_What you need to do_:
The listing below holds a line with "e regolamenti sulla" and a later line with "Il modello CIM". Write out those two lines and every line between them, exactly, and nothing else.

_Data in this exercise_:
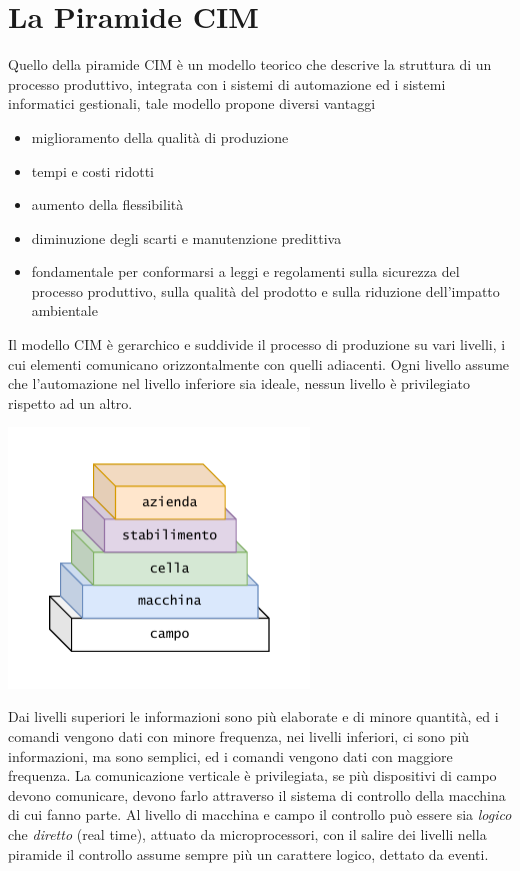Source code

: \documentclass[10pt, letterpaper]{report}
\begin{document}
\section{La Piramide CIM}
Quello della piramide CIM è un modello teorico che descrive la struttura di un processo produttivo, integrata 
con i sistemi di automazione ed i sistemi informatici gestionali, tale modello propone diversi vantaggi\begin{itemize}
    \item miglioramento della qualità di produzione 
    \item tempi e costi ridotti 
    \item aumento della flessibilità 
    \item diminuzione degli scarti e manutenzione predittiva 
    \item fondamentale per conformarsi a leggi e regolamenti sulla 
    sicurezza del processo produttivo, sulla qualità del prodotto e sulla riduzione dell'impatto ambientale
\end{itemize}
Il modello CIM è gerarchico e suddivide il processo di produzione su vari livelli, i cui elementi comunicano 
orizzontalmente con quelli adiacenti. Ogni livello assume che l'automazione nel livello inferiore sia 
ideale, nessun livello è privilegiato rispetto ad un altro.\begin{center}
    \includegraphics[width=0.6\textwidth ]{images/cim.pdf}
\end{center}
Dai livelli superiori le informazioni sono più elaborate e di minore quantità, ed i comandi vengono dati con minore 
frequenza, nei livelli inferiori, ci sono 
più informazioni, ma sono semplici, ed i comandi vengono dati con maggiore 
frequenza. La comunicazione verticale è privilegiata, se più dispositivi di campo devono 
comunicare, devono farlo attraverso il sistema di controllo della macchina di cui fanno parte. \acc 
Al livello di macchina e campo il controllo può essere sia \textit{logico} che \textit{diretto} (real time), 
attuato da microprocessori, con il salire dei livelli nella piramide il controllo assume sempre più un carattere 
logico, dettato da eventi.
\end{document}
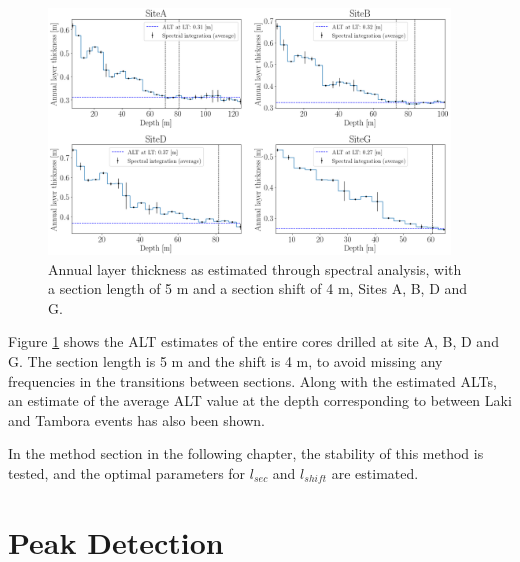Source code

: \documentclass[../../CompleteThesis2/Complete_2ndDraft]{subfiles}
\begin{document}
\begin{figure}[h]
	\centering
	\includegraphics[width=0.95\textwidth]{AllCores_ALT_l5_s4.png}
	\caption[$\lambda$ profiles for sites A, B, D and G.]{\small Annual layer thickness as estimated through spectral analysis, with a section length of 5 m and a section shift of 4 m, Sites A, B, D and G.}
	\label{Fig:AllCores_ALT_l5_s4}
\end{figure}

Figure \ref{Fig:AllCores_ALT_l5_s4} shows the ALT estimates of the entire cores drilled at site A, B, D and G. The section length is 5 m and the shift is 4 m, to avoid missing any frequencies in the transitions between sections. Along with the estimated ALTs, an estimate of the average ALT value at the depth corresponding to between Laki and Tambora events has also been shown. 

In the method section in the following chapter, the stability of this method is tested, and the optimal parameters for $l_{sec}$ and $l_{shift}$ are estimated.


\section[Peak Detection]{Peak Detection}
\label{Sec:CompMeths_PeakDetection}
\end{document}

_Answer section_:
    \item fondamentale per conformarsi a leggi e regolamenti sulla 
    sicurezza del processo produttivo, sulla qualità del prodotto e sulla riduzione dell'impatto ambientale
\end{itemize}
Il modello CIM è gerarchico e suddivide il processo di produzione su vari livelli, i cui elementi comunicano 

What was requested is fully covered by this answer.